INFORMATION GIVEN:

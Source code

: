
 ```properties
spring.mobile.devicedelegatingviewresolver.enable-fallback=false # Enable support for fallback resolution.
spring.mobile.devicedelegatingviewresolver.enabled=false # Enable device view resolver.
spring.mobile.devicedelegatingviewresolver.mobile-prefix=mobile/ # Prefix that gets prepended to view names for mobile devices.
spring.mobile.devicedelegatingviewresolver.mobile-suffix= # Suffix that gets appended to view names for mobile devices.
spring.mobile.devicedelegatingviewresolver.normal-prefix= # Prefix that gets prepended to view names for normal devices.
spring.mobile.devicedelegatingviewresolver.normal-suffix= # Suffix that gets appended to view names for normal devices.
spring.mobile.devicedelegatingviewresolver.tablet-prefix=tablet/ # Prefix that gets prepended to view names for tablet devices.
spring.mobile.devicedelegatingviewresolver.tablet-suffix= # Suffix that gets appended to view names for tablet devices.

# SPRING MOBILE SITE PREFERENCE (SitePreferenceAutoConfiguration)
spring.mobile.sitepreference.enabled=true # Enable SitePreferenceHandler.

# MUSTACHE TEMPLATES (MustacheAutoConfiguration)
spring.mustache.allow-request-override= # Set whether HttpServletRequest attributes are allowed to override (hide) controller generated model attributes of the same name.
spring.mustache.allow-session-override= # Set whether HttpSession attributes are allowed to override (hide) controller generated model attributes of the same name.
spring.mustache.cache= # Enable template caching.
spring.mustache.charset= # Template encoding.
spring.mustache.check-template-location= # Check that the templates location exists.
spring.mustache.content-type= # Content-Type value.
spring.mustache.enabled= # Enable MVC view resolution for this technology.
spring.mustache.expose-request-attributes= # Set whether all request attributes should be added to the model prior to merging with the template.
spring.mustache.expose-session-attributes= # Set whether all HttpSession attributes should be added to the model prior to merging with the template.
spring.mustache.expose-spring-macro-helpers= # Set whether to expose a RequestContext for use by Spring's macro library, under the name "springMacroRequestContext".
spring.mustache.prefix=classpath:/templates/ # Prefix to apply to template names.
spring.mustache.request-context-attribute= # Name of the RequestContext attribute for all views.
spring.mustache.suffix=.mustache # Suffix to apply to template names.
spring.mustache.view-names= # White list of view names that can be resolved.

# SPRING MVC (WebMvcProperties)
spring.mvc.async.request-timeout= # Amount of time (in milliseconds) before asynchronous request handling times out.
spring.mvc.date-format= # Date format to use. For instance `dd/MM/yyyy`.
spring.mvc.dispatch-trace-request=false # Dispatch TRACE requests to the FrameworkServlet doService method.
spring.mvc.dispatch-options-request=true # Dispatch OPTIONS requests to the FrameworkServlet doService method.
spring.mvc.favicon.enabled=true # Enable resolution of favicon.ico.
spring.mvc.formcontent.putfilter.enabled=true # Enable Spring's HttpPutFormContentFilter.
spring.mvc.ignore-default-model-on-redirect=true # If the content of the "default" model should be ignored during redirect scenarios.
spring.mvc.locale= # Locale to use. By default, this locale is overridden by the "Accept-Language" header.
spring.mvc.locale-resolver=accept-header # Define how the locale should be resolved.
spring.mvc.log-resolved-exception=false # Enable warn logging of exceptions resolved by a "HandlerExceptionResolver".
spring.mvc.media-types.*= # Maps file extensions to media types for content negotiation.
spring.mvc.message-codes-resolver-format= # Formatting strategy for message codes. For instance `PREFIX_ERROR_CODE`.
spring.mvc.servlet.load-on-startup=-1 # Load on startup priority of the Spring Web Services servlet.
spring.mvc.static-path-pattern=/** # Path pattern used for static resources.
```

TASK TO COMPLETE: Each line of the data that holds "Suffix" should be reported.

EXERCISE OUTPUT:
spring.mobile.devicedelegatingviewresolver.mobile-suffix= # Suffix that gets appended to view names for mobile devices.
spring.mobile.devicedelegatingviewresolver.normal-suffix= # Suffix that gets appended to view names for normal devices.
spring.mobile.devicedelegatingviewresolver.tablet-suffix= # Suffix that gets appended to view names for tablet devices.
spring.mustache.suffix=.mustache # Suffix to apply to template names.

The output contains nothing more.